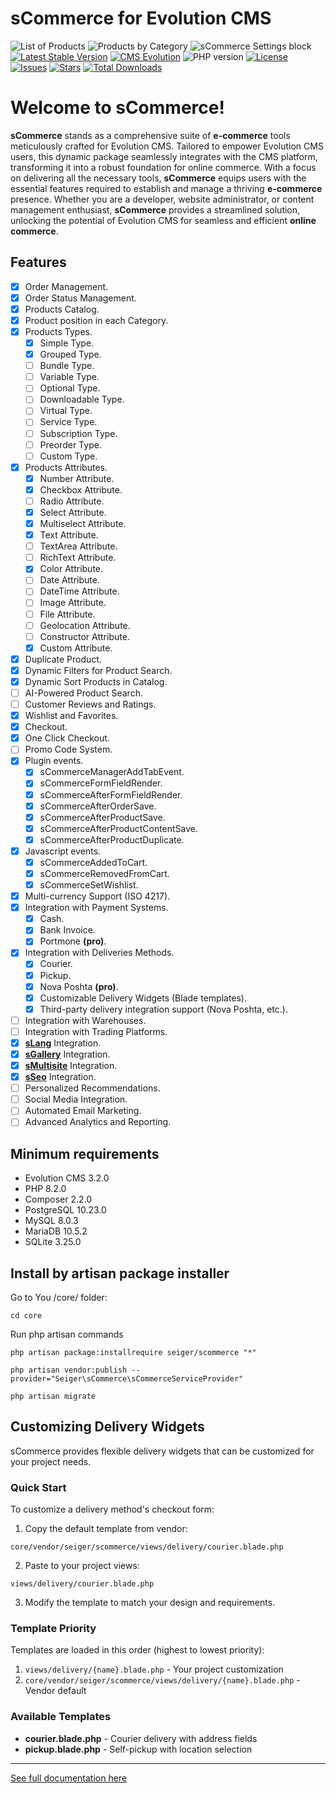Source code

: # sCommerce for Evolution CMS
![List of Products](https://github.com/user-attachments/assets/8dd1127c-5055-4795-954c-95eb75eadf31)
![Products by Category](https://github.com/user-attachments/assets/c6d9a6e3-aad4-4efd-b775-0ee626a4714c)
![sCommerce Settings block](https://github.com/user-attachments/assets/3c2283bf-a2b8-4af1-a01b-97e88b0ecc21)
[![Latest Stable Version](https://img.shields.io/packagist/v/seiger/sCommerce?label=version)](https://packagist.org/packages/seiger/scommerce)
[![CMS Evolution](https://img.shields.io/badge/CMS-Evolution-brightgreen.svg)](https://github.com/evolution-cms/evolution)
![PHP version](https://img.shields.io/packagist/php-v/seiger/scommerce)
[![License](https://img.shields.io/packagist/l/seiger/scommerce)](https://packagist.org/packages/seiger/scommerce)
[![Issues](https://img.shields.io/github/issues/Seiger/sCommerce)](https://github.com/Seiger/sCommerce/issues)
[![Stars](https://img.shields.io/packagist/stars/Seiger/scommerce)](https://packagist.org/packages/seiger/scommerce)
[![Total Downloads](https://img.shields.io/packagist/dt/seiger/scommerce)](https://packagist.org/packages/seiger/scommerce)

# Welcome to sCommerce!

**sCommerce** stands as a comprehensive suite of **e-commerce** tools meticulously crafted
for Evolution CMS. Tailored to empower Evolution CMS users, this dynamic package
seamlessly integrates with the CMS platform, transforming it into a robust foundation
for online commerce. With a focus on delivering all the necessary tools, **sCommerce**
equips users with the essential features required to establish and manage a thriving
**e-commerce** presence. Whether you are a developer, website administrator, or content
management enthusiast, **sCommerce** provides a streamlined solution, unlocking the potential
of Evolution CMS for seamless and efficient **online commerce**.

## Features

- [x] Order Management.
- [x] Order Status Management.
- [x] Products Catalog.
- [x] Product position in each Category.
- [x] Products Types.
    - [x] Simple Type.
    - [x] Grouped Type.
    - [ ] Bundle Type.
    - [ ] Variable Type.
    - [ ] Optional Type.
    - [ ] Downloadable Type.
    - [ ] Virtual Type.
    - [ ] Service Type.
    - [ ] Subscription Type.
    - [ ] Preorder Type.
    - [ ] Custom Type.
- [x] Products Attributes.
    - [x] Number Attribute.
    - [x] Checkbox Attribute.
    - [ ] Radio Attribute.
    - [x] Select Attribute.
    - [x] Multiselect Attribute.
    - [x] Text Attribute.
    - [ ] TextArea Attribute.
    - [ ] RichText Attribute.
    - [x] Color Attribute.
    - [ ] Date Attribute.
    - [ ] DateTime Attribute.
    - [ ] Image Attribute.
    - [ ] File Attribute.
    - [ ] Geolocation Attribute.
    - [ ] Constructor Attribute.
    - [x] Custom Attribute.
- [x] Duplicate Product.
- [x] Dynamic Filters for Product Search.
- [x] Dynamic Sort Products in Catalog.
- [ ] AI-Powered Product Search.
- [ ] Customer Reviews and Ratings.
- [x] Wishlist and Favorites.
- [x] Checkout.
- [x] One Click Checkout.
- [ ] Promo Code System.
- [x] Plugin events.
    - [x] sCommerceManagerAddTabEvent.
    - [x] sCommerceFormFieldRender.
    - [x] sCommerceAfterFormFieldRender.
    - [x] sCommerceAfterOrderSave.
    - [x] sCommerceAfterProductSave.
    - [x] sCommerceAfterProductContentSave.
    - [x] sCommerceAfterProductDuplicate.
- [x] Javascript events.
    - [x] sCommerceAddedToCart.
    - [x] sCommerceRemovedFromCart.
    - [x] sCommerceSetWishlist.
- [x] Multi-currency Support (ISO 4217).
- [x] Integration with Payment Systems.
    - [x] Cash.
    - [x] Bank Invoice.
    - [x] Portmone **(pro)**.
- [x] Integration with Deliveries Methods.
    - [x] Courier.
    - [x] Pickup.
    - [x] Nova Poshta **(pro)**.
    - [x] Customizable Delivery Widgets (Blade templates).
    - [x] Third-party delivery integration support (Nova Poshta, etc.).
- [ ] Integration with Warehouses.
- [ ] Integration with Trading Platforms.
- [x] **[sLang](https://github.com/Seiger/sLang)** Integration.
- [x] **[sGallery](https://github.com/Seiger/sGallery)** Integration.
- [x] **[sMultisite](https://github.com/Seiger/sMultisite)** Integration.
- [x] **[sSeo](https://github.com/Seiger/sSeo)** Integration.
- [ ] Personalized Recommendations.
- [ ] Social Media Integration.
- [ ] Automated Email Marketing.
- [ ] Advanced Analytics and Reporting.

## Minimum requirements

- Evolution CMS 3.2.0
- PHP 8.2.0
- Composer 2.2.0
- PostgreSQL 10.23.0
- MySQL 8.0.3
- MariaDB 10.5.2
- SQLite 3.25.0

## Install by artisan package installer

Go to You /core/ folder:

```console
cd core
```

Run php artisan commands

```console
php artisan package:installrequire seiger/scommerce "*"
```

```console
php artisan vendor:publish --provider="Seiger\sCommerce\sCommerceServiceProvider"
```

```console
php artisan migrate
```

## Customizing Delivery Widgets

sCommerce provides flexible delivery widgets that can be customized for your project needs.

### Quick Start

To customize a delivery method's checkout form:

1. Copy the default template from vendor:
```
core/vendor/seiger/scommerce/views/delivery/courier.blade.php
```

2. Paste to your project views:
```
views/delivery/courier.blade.php
```

3. Modify the template to match your design and requirements.

### Template Priority

Templates are loaded in this order (highest to lowest priority):
1. `views/delivery/{name}.blade.php` - Your project customization
2. `core/vendor/seiger/scommerce/views/delivery/{name}.blade.php` - Vendor default

### Available Templates

- **courier.blade.php** - Courier delivery with address fields
- **pickup.blade.php** - Self-pickup with location selection

---

[See full documentation here](https://seiger.github.io/sCommerce/)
******
Task details => The lines above from the one containing "- [ ] TextArea Attribute." through the one containing "- [x] Plugin events." are to be set down exactly, and no others.

Response to this exercise =>
    - [ ] TextArea Attribute.
    - [ ] RichText Attribute.
    - [x] Color Attribute.
    - [ ] Date Attribute.
    - [ ] DateTime Attribute.
    - [ ] Image Attribute.
    - [ ] File Attribute.
    - [ ] Geolocation Attribute.
    - [ ] Constructor Attribute.
    - [x] Custom Attribute.
- [x] Duplicate Product.
- [x] Dynamic Filters for Product Search.
- [x] Dynamic Sort Products in Catalog.
- [ ] AI-Powered Product Search.
- [ ] Customer Reviews and Ratings.
- [x] Wishlist and Favorites.
- [x] Checkout.
- [x] One Click Checkout.
- [ ] Promo Code System.
- [x] Plugin events.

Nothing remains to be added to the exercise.